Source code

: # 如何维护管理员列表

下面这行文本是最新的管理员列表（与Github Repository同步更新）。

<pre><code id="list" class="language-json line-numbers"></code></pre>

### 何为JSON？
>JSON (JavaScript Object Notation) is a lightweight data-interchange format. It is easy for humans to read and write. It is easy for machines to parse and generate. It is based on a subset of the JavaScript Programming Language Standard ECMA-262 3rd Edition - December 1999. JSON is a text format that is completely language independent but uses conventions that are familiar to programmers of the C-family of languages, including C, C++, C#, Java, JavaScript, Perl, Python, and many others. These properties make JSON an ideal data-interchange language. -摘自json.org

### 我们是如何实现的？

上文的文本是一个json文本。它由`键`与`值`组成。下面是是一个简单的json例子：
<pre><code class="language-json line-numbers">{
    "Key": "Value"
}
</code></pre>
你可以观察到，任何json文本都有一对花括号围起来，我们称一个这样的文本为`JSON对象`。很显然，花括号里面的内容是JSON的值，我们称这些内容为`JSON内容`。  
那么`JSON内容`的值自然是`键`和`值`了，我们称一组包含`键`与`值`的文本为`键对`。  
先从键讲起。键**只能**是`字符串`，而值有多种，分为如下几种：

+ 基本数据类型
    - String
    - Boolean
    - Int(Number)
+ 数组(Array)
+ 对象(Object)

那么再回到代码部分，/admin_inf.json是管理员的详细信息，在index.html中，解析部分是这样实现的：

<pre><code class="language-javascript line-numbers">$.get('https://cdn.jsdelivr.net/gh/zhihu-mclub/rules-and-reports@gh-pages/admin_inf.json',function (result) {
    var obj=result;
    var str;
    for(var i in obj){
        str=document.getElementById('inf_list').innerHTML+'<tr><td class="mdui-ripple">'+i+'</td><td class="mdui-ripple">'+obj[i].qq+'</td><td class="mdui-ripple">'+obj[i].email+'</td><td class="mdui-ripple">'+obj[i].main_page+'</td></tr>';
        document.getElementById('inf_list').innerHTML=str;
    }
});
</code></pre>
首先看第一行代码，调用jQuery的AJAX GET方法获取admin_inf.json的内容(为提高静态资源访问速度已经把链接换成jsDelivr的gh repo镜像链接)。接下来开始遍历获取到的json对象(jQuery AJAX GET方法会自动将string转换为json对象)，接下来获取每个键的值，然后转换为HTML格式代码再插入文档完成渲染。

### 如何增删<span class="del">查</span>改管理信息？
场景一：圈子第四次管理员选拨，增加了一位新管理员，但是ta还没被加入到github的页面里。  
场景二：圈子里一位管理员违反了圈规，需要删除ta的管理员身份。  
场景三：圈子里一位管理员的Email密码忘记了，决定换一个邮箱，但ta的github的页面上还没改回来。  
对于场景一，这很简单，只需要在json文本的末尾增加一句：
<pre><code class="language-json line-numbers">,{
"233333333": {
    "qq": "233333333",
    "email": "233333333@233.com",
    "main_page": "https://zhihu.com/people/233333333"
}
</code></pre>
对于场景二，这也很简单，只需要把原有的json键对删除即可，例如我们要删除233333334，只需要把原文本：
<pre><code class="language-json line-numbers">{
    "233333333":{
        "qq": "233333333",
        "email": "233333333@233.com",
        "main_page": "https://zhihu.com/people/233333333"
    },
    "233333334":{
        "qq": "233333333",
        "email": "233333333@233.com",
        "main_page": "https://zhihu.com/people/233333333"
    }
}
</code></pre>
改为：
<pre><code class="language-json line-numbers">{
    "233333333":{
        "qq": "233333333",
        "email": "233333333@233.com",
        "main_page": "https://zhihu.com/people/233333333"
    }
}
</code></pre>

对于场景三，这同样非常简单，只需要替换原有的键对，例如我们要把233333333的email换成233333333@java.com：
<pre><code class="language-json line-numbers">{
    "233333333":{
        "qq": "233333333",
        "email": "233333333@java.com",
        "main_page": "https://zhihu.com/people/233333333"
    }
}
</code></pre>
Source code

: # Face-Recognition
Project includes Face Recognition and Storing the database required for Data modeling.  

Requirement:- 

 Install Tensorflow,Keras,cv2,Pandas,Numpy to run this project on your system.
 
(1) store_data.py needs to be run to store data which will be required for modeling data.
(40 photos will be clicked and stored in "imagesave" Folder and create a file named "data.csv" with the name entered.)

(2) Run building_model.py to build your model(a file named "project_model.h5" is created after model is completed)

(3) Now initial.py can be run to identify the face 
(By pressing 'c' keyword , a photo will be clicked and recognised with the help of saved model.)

> WHAT THE TASK ASKS: Your answer should be a single number: the count of lines in the data that include the word "with".

> RESPONSE TO THE EXERCISE: 2